The OSI Transaction Processing Protocol (or not)
In 1987 I got involved in another part of OSI. IBM had never really tried to influence the OSI lower layers or to try to make them like SNA. But suddenly they came up with the idea of imposing it on the upper layers. SNA had a very complex upper layer structure, mostly oriented around traditional mainframe networking like remote job entry. But they had finally woken up to peer-to-peer networking and added something called LU6.2 to support it. Their idea was to make LU6.2 an integral part of OSI, so that all applications of OSI would in effect be SNA applications. It was a good idea from their point of view, and was very strongly supported by senior management there.
We knew this was coming because of the way ISO works. It started as a "club" of the national standards bodies, and to a large degree still is. This means that proposals can't be submitted directly to ISO, they have to pass through a national standards body - or at least, they did at the time, things have changed a bit since then.
The question was, what to do about it? IBM were heavily constrained by the existing standards and projects. If they had come along with this five years earlier, it would have been much harder to stop, but now they had to find an empty spot they could introduce it to. This they did, under the guise of "transaction processing". So at the 1987 meeting in Tokyo, there was a "New Work Item" for transaction processing, as another application layer standard. To this was attached all of the IBM contributions, which is to say LU6.2 warmed over.
I got a call about a month before the meeting from DEC's CTO, saying, "John, we need you to go and stop this." In the standards process it is almost impossible to stop anything. Once a piece of work is under way, it will continue. Actually terminating a project or committee is virtually impossible. Typically committees continue to meet for years after they no longer serve any useful purpose.

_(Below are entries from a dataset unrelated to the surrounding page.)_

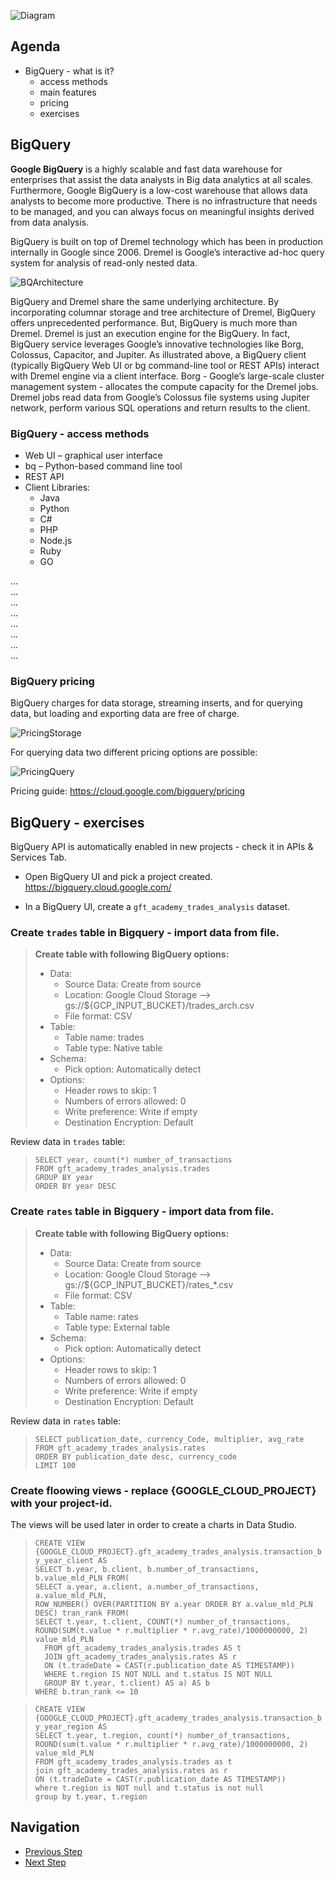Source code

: ![Diagram](https://github.com/gft-academy-pl/gcp-data-analysis-with-bigquery/blob/master/assets/Data%20analysis%20with%20BQ%20-%20diagram%20(part_1).png?raw=true)

## Agenda
- BigQuery - what is it?
  - access methods
  - main features
  - pricing 
  - exercises
  
## BigQuery

**Google BigQuery** is a highly scalable and fast data warehouse for enterprises that assist the data analysts in Big data analytics at all scales. Furthermore, Google BigQuery is a low-cost warehouse that allows data analysts to become more productive. There is no infrastructure that needs to be managed, and you can always focus on meaningful insights derived from data analysis.

BigQuery is built on top of Dremel technology which has been in production internally in Google since 2006. Dremel is Google’s interactive ad-hoc query system for analysis of read-only nested data.

![BQArchitecture](https://github.com/gft-academy-pl/gcp-data-analysis-with-bigquery/blob/master/assets/bigquery-architecture.png)

BigQuery and Dremel share the same underlying architecture. By incorporating columnar storage and tree architecture of Dremel, BigQuery offers unprecedented performance. But, BigQuery is much more than Dremel. Dremel is just an execution engine for the BigQuery. In fact, BigQuery service leverages Google’s innovative technologies like Borg, Colossus, Capacitor, and Jupiter. As illustrated above, a BigQuery client (typically BigQuery Web UI or bg command-line tool or REST APIs) interact with Dremel engine via a client interface. Borg - Google’s large-scale cluster management system - allocates the compute capacity for the Dremel jobs. Dremel jobs read data from Google’s Colossus file systems using Jupiter network, perform various SQL operations and return results to the client.


### BigQuery - access methods
* Web UI – graphical user interface
* bq – Python-based command line tool
* REST API
* Client Libraries:
  * Java
  * Python
  * C#
  * PHP
  * Node.js
  * Ruby
  * GO

...  
...  
...  
...  
...  
...  
...  
...  

### BigQuery pricing
BigQuery charges for data storage, streaming inserts, and for querying data, but loading and exporting data are free of charge.

![PricingStorage](https://github.com/gft-academy-pl/gcp-data-analysis-with-bigquery/blob/master/assets/pricing%20-%20storage.png)

For querying data two different pricing options are possible:

![PricingQuery](https://github.com/gft-academy-pl/gcp-data-analysis-with-bigquery/blob/master/assets/pricing%20-%20query.png)

Pricing guide: https://cloud.google.com/bigquery/pricing


## BigQuery - exercises
BigQuery API is automatically enabled in new projects - check it in APIs & Services Tab. 

* Open BigQuery UI and pick a project created.  
	https://bigquery.cloud.google.com/
    
* In a BigQuery UI, create a `gft_academy_trades_analysis` dataset.
### Create `trades` table in Bigquery - import data from file.

>**Create table with following BigQuery options:**  
>* Data:  
>	* Source Data: Create from source  
>	* Location: Google Cloud Storage --> gs://${GCP_INPUT_BUCKET}/trades_arch.csv  
>	* File format: CSV  
>* Table:  
>	* Table name: trades  
>	* Table type: Native table  
>* Schema:  
>	* Pick option: Automatically detect  
>* Options:  
>	* Header rows to skip: 1  
>	* Numbers of errors allowed: 0  
>	* Write preference: Write if empty  
>	* Destination Encryption: Default  

Review data in `trades` table:  
>	`SELECT year, count(*) number_of_transactions`  
>	`FROM gft_academy_trades_analysis.trades`  
>	`GROUP BY year`  
>	`ORDER BY year DESC`  

### Create `rates` table in Bigquery - import data from file.

>**Create table with following BigQuery options:**  
>* Data:  
>	* Source Data: Create from source  
>	* Location: Google Cloud Storage --> gs://${GCP_INPUT_BUCKET}/rates_*.csv  
>	* File format: CSV  
>* Table:  
>	* Table name: rates  
>	* Table type: External table  
>* Schema:  
>	* Pick option: Automatically detect  
>* Options:  
>	* Header rows to skip: 1  
>	* Numbers of errors allowed: 0  
>	* Write preference: Write if empty  
>	* Destination Encryption: Default  

Review data in `rates` table:  
>	`SELECT publication_date, currency_Code, multiplier, avg_rate`  
>	`FROM gft_academy_trades_analysis.rates`  
>	`ORDER BY publication_date desc, currency_code`  
>	`LIMIT 100`  

### Create floowing views - replace {GOOGLE_CLOUD_PROJECT} with your project-id.
The views will be used later in order to create a charts in Data Studio.  

>	`CREATE VIEW {GOOGLE_CLOUD_PROJECT}.gft_academy_trades_analysis.transaction_by_year_client AS `  
>	`SELECT b.year, b.client, b.number_of_transactions, b.value_mld_PLN FROM( `  
>	`SELECT a.year, a.client, a.number_of_transactions, a.value_mld_PLN, `  
>	`ROW_NUMBER() OVER(PARTITION BY a.year ORDER BY a.value_mld_PLN DESC) tran_rank FROM( `  
>	`SELECT t.year, t.client, COUNT(*) number_of_transactions, `  
>	`ROUND(SUM(t.value * r.multiplier * r.avg_rate)/1000000000, 2) value_mld_PLN `  
>	`	FROM gft_academy_trades_analysis.trades AS t `  
>	`	JOIN gft_academy_trades_analysis.rates AS r `  
>	`	ON (t.tradeDate = CAST(r.publication_date AS TIMESTAMP)) `  
>	`	WHERE t.region IS NOT NULL and t.status IS NOT NULL `  
>	`	GROUP BY t.year, t.client) AS a) AS b `  
>	`WHERE b.tran_rank <= 10`  

>	`CREATE VIEW {GOOGLE_CLOUD_PROJECT}.gft_academy_trades_analysis.transaction_by_year_region AS `  
>	`SELECT t.year, t.region, count(*) number_of_transactions, ROUND(sum(t.value * r.multiplier * r.avg_rate)/1000000000, 2) value_mld_PLN `  
>	`FROM gft_academy_trades_analysis.trades as t `  
>	`join gft_academy_trades_analysis.rates as r `  
>	`ON (t.tradeDate = CAST(r.publication_date AS TIMESTAMP)) `  
>	`where t.region is NOT null and t.status is not null `  
>	`group by t.year, t.region `  



## Navigation

- [Previous Step](./01-storage.md)
- [Next Step](./03-data-studio.md)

So if you want to stop something, you have to either divert it into something harmless, or ensure that it makes no progress.
An experienced chair knows that there are some people who, while working with the very best of intentions, will just about guarantee that nothing ever emerges. It's just the way they're made. I have had the good fortune to know several. You may ask, why "good" fortune? The answer is that if you don't want something to work out, you arrange for them to be put in charge of it. I couldn't possibly say whether something like this may have influenced the failure of the CONS work to deliver.
For IBM's LU6.2 proposal, though, this would not work. They had put some technically strong people from their network engineering centre in La Gaude, France in charge of it. In truth I had little idea what I would do until I got to the meeting. It turned out that there were three camps:
- IBM and others who liked the idea of LU6.2 being part of OSI
- Those who thought that making it part of the standard would act against IBM's interests, by making it easier to compete with them. While these people were "enemies of IBM" and in some sense on the same side as me, as far as this meeting was concerned, they were my opponents. For example, France's Bull was in this camp.
- Those who didn't want it. This turned out to be just me, and ICL.